**What the task asks**
Count every line in the entries that holds the word "alle". The reply is that count alone.

Stored data:
- - -

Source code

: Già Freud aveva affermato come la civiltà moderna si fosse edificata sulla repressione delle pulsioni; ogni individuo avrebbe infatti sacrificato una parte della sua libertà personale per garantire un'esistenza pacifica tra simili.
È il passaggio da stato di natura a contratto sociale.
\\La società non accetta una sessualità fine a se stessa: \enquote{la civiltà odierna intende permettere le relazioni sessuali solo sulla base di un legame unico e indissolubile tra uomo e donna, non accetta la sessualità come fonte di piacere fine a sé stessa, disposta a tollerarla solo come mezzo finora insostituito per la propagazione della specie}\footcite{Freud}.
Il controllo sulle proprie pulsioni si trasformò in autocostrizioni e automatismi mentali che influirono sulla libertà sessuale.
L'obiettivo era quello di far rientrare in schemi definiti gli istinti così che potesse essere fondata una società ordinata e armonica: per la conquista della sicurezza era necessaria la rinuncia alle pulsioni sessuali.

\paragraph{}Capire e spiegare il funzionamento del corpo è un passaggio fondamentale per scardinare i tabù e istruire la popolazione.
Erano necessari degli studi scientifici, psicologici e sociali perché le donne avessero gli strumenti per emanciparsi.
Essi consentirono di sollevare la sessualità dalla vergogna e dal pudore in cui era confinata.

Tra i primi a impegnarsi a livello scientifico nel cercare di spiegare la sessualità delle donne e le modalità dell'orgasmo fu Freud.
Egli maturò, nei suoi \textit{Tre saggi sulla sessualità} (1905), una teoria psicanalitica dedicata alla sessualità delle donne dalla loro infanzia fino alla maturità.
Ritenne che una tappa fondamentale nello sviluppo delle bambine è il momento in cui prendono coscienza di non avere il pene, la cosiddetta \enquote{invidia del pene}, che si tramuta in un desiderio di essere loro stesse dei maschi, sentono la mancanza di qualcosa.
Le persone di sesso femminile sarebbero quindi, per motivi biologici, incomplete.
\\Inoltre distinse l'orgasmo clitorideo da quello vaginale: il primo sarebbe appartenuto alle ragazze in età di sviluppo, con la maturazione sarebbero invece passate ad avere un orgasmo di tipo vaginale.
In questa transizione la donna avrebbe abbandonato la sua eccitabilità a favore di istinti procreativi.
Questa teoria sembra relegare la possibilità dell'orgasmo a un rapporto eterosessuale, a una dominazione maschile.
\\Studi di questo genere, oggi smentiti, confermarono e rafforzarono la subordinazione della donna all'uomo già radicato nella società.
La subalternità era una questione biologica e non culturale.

- - -

**Answer to this exercise**
2